Большой серый кот свободно приходил и уходил через дырку в погребе, днём отлёживаясь на старушечьей кровати, а ночью отправляясь на охоту. И всё было хорошо – кота гладили, тот ел и урчал, давал трогать душистый сибирский мех, обожая улечься прямо в ногах, чтобы никто никуда не мог пройти, да только Лидия Михайловна оберегала кота как священный дачный тотем.
– Куда опять намылился? – вскрикивала старушка, заметив, что кот спрыгнул с кровати или начал подозрительно вертеть мордой. Пенсионерка закрывала дверь в зимней комнате на крючок, поэтому кот полночи скрёбся и мяукал, а Юра лежал на веранде и слушал концерт, который не заказывал.

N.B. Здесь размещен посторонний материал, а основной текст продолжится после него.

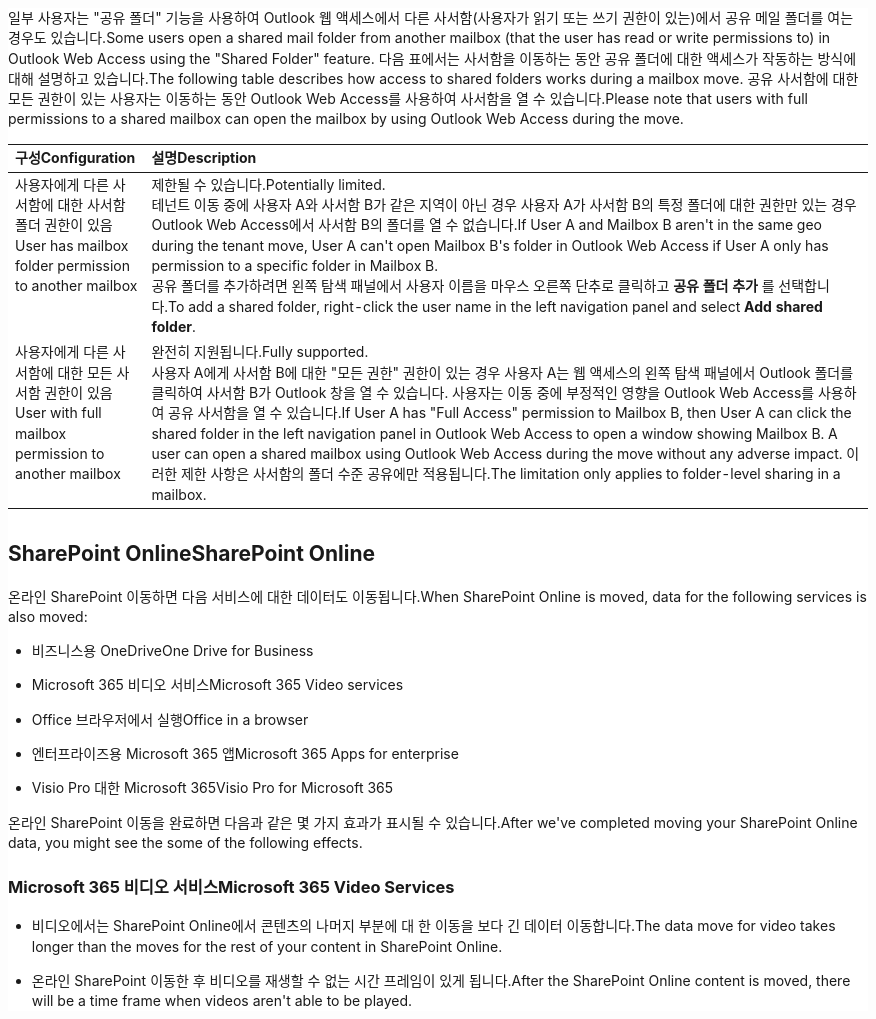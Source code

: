 <span data-ttu-id="aca83-144">일부 사용자는 "공유 폴더" 기능을 사용하여 Outlook 웹 액세스에서 다른 사서함(사용자가 읽기 또는 쓰기 권한이 있는)에서 공유 메일 폴더를 여는 경우도 있습니다.</span><span class="sxs-lookup"><span data-stu-id="aca83-144">Some users open a shared mail folder from another mailbox (that the user has read or write permissions to) in Outlook Web Access using the "Shared Folder" feature.</span></span> <span data-ttu-id="aca83-145">다음 표에서는 사서함을 이동하는 동안 공유 폴더에 대한 액세스가 작동하는 방식에 대해 설명하고 있습니다.</span><span class="sxs-lookup"><span data-stu-id="aca83-145">The following table describes how access to shared folders works during a mailbox move.</span></span> <span data-ttu-id="aca83-146">공유 사서함에 대한 모든 권한이 있는 사용자는 이동하는 동안 Outlook Web Access를 사용하여 사서함을 열 수 있습니다.</span><span class="sxs-lookup"><span data-stu-id="aca83-146">Please note that users with full permissions to a shared mailbox can open the mailbox by using Outlook Web Access during the move.</span></span> 
  
|<span data-ttu-id="aca83-147">**구성**</span><span class="sxs-lookup"><span data-stu-id="aca83-147">**Configuration**</span></span>|<span data-ttu-id="aca83-148">**설명**</span><span class="sxs-lookup"><span data-stu-id="aca83-148">**Description**</span></span>|
|:-----|:-----|
|<span data-ttu-id="aca83-149">사용자에게 다른 사서함에 대한 사서함 폴더 권한이 있음</span><span class="sxs-lookup"><span data-stu-id="aca83-149">User has mailbox folder permission to another mailbox</span></span>  <br/> |<span data-ttu-id="aca83-150">제한될 수 있습니다.</span><span class="sxs-lookup"><span data-stu-id="aca83-150">Potentially limited.</span></span>  <br/> <span data-ttu-id="aca83-151">테넌트 이동 중에 사용자 A와 사서함 B가 같은 지역이 아닌 경우 사용자 A가 사서함 B의 특정 폴더에 대한 권한만 있는 경우 Outlook Web Access에서 사서함 B의 폴더를 열 수 없습니다.</span><span class="sxs-lookup"><span data-stu-id="aca83-151">If User A and Mailbox B aren't in the same geo during the tenant move, User A can't open Mailbox B's folder in Outlook Web Access if User A only has permission to a specific folder in Mailbox B.</span></span>  <br/> <span data-ttu-id="aca83-152">공유 폴더를 추가하려면 왼쪽 탐색 패널에서 사용자 이름을 마우스 오른쪽 단추로 클릭하고 **공유 폴더 추가** 를 선택합니다.</span><span class="sxs-lookup"><span data-stu-id="aca83-152">To add a shared folder, right-click the user name in the left navigation panel and select **Add shared folder**.</span></span>  <br/> |
|<span data-ttu-id="aca83-153">사용자에게 다른 사서함에 대한 모든 사서함 권한이 있음</span><span class="sxs-lookup"><span data-stu-id="aca83-153">User with full mailbox permission to another mailbox</span></span>  <br/> |<span data-ttu-id="aca83-154">완전히 지원됩니다.</span><span class="sxs-lookup"><span data-stu-id="aca83-154">Fully supported.</span></span>  <br/> <span data-ttu-id="aca83-155">사용자 A에게 사서함 B에 대한 "모든 권한" 권한이 있는 경우 사용자 A는 웹 액세스의 왼쪽 탐색 패널에서 Outlook 폴더를 클릭하여 사서함 B가 Outlook 창을 열 수 있습니다.  사용자는 이동 중에 부정적인 영향을 Outlook Web Access를 사용하여 공유 사서함을 열 수 있습니다.</span><span class="sxs-lookup"><span data-stu-id="aca83-155">If User A has "Full Access" permission to Mailbox B, then User A can click the shared folder in the left navigation panel in Outlook Web Access to open a window showing Mailbox B.  A user can open a shared mailbox using Outlook Web Access during the move without any adverse impact.</span></span> <span data-ttu-id="aca83-156">이러한 제한 사항은 사서함의 폴더 수준 공유에만 적용됩니다.</span><span class="sxs-lookup"><span data-stu-id="aca83-156">The limitation only applies to folder-level sharing in a mailbox.</span></span>           |
  
## <a name="sharepoint-online"></a><span data-ttu-id="aca83-157">SharePoint Online</span><span class="sxs-lookup"><span data-stu-id="aca83-157">SharePoint Online</span></span>

<span data-ttu-id="aca83-158">온라인 SharePoint 이동하면 다음 서비스에 대한 데이터도 이동됩니다.</span><span class="sxs-lookup"><span data-stu-id="aca83-158">When SharePoint Online is moved, data for the following services is also moved:</span></span>
  
- <span data-ttu-id="aca83-159">비즈니스용 OneDrive</span><span class="sxs-lookup"><span data-stu-id="aca83-159">One Drive for Business</span></span>
    
- <span data-ttu-id="aca83-160">Microsoft 365 비디오 서비스</span><span class="sxs-lookup"><span data-stu-id="aca83-160">Microsoft 365 Video services</span></span>
    
- <span data-ttu-id="aca83-161">Office 브라우저에서 실행</span><span class="sxs-lookup"><span data-stu-id="aca83-161">Office in a browser</span></span>
    
- <span data-ttu-id="aca83-162">엔터프라이즈용 Microsoft 365 앱</span><span class="sxs-lookup"><span data-stu-id="aca83-162">Microsoft 365 Apps for enterprise</span></span>
    
- <span data-ttu-id="aca83-163">Visio Pro 대한 Microsoft 365</span><span class="sxs-lookup"><span data-stu-id="aca83-163">Visio Pro for Microsoft 365</span></span>
    
<span data-ttu-id="aca83-164">온라인 SharePoint 이동을 완료하면 다음과 같은 몇 가지 효과가 표시될 수 있습니다.</span><span class="sxs-lookup"><span data-stu-id="aca83-164">After we've completed moving your SharePoint Online data, you might see the some of the following effects.</span></span>
  
### <a name="microsoft-365-video-services"></a><span data-ttu-id="aca83-165">Microsoft 365 비디오 서비스</span><span class="sxs-lookup"><span data-stu-id="aca83-165">Microsoft 365 Video Services</span></span>

- <span data-ttu-id="aca83-166">비디오에서는 SharePoint Online에서 콘텐츠의 나머지 부분에 대 한 이동을 보다 긴 데이터 이동합니다.</span><span class="sxs-lookup"><span data-stu-id="aca83-166">The data move for video takes longer than the moves for the rest of your content in SharePoint Online.</span></span>
    
- <span data-ttu-id="aca83-167">온라인 SharePoint 이동한 후 비디오를 재생할 수 없는 시간 프레임이 있게 됩니다.</span><span class="sxs-lookup"><span data-stu-id="aca83-167">After the SharePoint Online content is moved, there will be a time frame when videos aren't able to be played.</span></span>
    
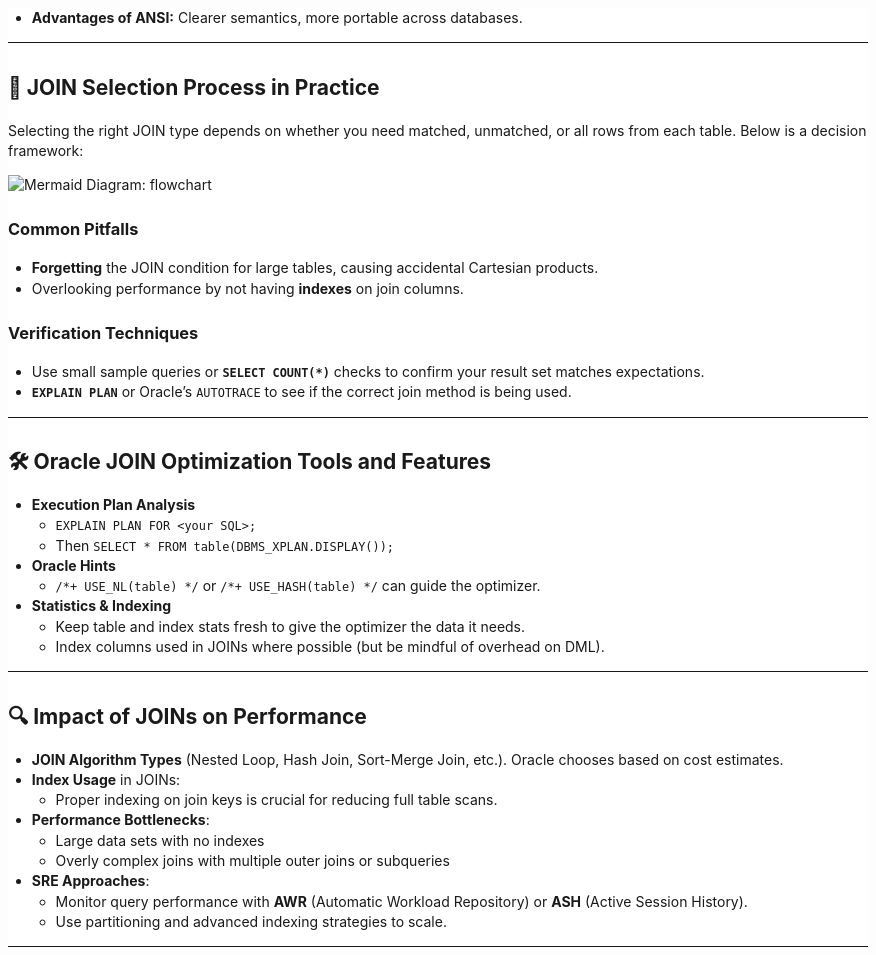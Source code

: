 - **Advantages of ANSI:** Clearer semantics, more portable across databases.

---

## 🔄 JOIN Selection Process in Practice

Selecting the right JOIN type depends on whether you need matched, unmatched, or all rows from each table. Below is a decision framework:



![Mermaid Diagram: flowchart](images/diagram-8-48f7e4e7.png)



### Common Pitfalls

- **Forgetting** the JOIN condition for large tables, causing accidental Cartesian products.
- Overlooking performance by not having **indexes** on join columns.

### Verification Techniques

- Use small sample queries or **`SELECT COUNT(*)`** checks to confirm your result set matches expectations.
- **`EXPLAIN PLAN`** or Oracle’s `AUTOTRACE` to see if the correct join method is being used.

---

## 🛠️ Oracle JOIN Optimization Tools and Features

- **Execution Plan Analysis**  
  - `EXPLAIN PLAN FOR <your SQL>;`
  - Then `SELECT * FROM table(DBMS_XPLAN.DISPLAY());`
- **Oracle Hints**  
  - `/*+ USE_NL(table) */` or `/*+ USE_HASH(table) */` can guide the optimizer.
- **Statistics & Indexing**  
  - Keep table and index stats fresh to give the optimizer the data it needs.
  - Index columns used in JOINs where possible (but be mindful of overhead on DML).

---

## 🔍 Impact of JOINs on Performance

- **JOIN Algorithm Types** (Nested Loop, Hash Join, Sort-Merge Join, etc.). Oracle chooses based on cost estimates.
- **Index Usage** in JOINs:
  - Proper indexing on join keys is crucial for reducing full table scans.
- **Performance Bottlenecks**:
  - Large data sets with no indexes
  - Overly complex joins with multiple outer joins or subqueries
- **SRE Approaches**:
  - Monitor query performance with **AWR** (Automatic Workload Repository) or **ASH** (Active Session History).
  - Use partitioning and advanced indexing strategies to scale.

---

Бабушке было хорошо – она храпела. Коту тоже было хорошо – у него было дело. В такие ночи нестерпимо хотелось, чтобы кот победил, и дверь, распахнувшись, как следует шандарахнула по буфету. Но, увы, Эфон всегда прилетал на рассвете.
– Гуляет где-то. Это же кот, – в который раз ответил Юра.
– Вася! Вася! Вася! – закричала старушка, сидя за столом.
Юра машинально сжал кулаки. Они подрагивали.
– ВАСЯ! – было крикнуто для уверенности.
Никто не пришёл и даже не мяукнул.
– Вот негодник, – вполне серьёзно сказала Лидия Михайловна, – опять шляется!
– Это. Же. Кот, – раздельно и уже зло произнёс Юра.
Он злился не на бабушку. Его злила ситуация. Злило то, что ровно то же самое было месяц назад и будет ещё через месяц – момент повторится с первопроходческой наглостью. Юра догадывался, что он ответит и какая последует реплика. Он знал, что кот придёт вот-вот, минут через десять или пятнадцать, и когда он придёт, с радостным мявканьем выскочив из погреба, бабушка также радостно воскликнет: 'Вася'! Это было терпимо – человек, переживший восемьдесят лет, мог позволить себе и большие выходки. Юра это понимал, но то, что он это понимал и при этом всё равно злился, лишь увеличивало раздражение, возвращавшееся к Лидии Михайловне.
– Мррр-рр!
Вздрогнула крышка погреба. Пушистый серый хвост приподнял край старушечьего платья. Кусочек омлета снова плюхнулся в желтоватую лужицу. Старушка посмотрела туда, где кота уже не было.
– Ты пришёл, Кыскин?
Кот важно проследовал в комнату. Там у него стояли плошки с кормом и водой. Лидия Михайловна перевела дух. С таким же облегчением Юра увидел, что её лицо отошло ото сна.
– Тебе ещё что-нибудь дать? – спросил Юра.
– Спасибо, всё есть.
– Тогда я пойду, поработаю в огороде.
– Ах ты наш труженик! – и это была не ирония.
Ни в каком огороде Юра не работал. Утром он уходил в дальний конец участка, быстро поливал огурцы и садился в тенёк под ранеткой. Парень рассматривал весёлую грядку с горохом, ожидая, пока бабушка доковыляет до туалета, помоет руки и взберётся обратно по крыльцу, которое под грузной старушкой почему-то не охало, как оно обычно охало под Юрой. Только когда бабушка скрывалась в комнате, парень выбирался из тенька и понуро шёл на веранду, где снова садился за компьютер.
– Ты пришёл!? – раздавался тогда тяжёлый вопрос, и, если день начался неудачно, Юра не отвечал и опять уходил в огород.
Молодой человек понимал, что ничего страшного не происходит, что никто не обмазывает вчерашним ужином стены и не убегает из дома в поисках утерянного времени. Он, в сущности, не столкнулся и с сотой долей того, с чем сталкиваются сиделки, медсёстры и санитары. Мысли проносились не для успокоения совести, а потому что всё так и было, и то, что это всё-таки было, раздражало не меньше полноценного безумия, предлагая задуматься под ранеткой о совсем других вещах. Вместе с ньютоновской полукультуркой шумел вопрос: раз ничего страшного не происходит, но это 'ничего' всё равно бесит, значит ли это, что дело не столько в бабушке, сколь во внуке?